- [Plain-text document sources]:
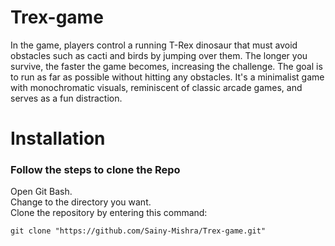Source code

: # Trex-game
In the game, players control a running T-Rex dinosaur that must avoid obstacles such as cacti and birds by jumping over them. The longer you survive, the faster the game becomes, increasing the challenge. The goal is to run as far as possible without hitting any obstacles. It's a minimalist game with monochromatic visuals, reminiscent of classic arcade games, and serves as a fun distraction.

# Installation
<h3> Follow the steps to clone the Repo</h3>
Open Git Bash.<br>
Change to the directory you want.<br>
Clone the repository by entering this command: 

```bing
git clone "https://github.com/Sainy-Mishra/Trex-game.git"
```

- [INSTRUCTIONS FOR THE TASK]: Search the data above and return each line in which "game" occurs.

- [RESULT OF THE EXERCISE]:
: # Trex-game
In the game, players control a running T-Rex dinosaur that must avoid obstacles such as cacti and birds by jumping over them. The longer you survive, the faster the game becomes, increasing the challenge. The goal is to run as far as possible without hitting any obstacles. It's a minimalist game with monochromatic visuals, reminiscent of classic arcade games, and serves as a fun distraction.
git clone "https://github.com/Sainy-Mishra/Trex-game.git"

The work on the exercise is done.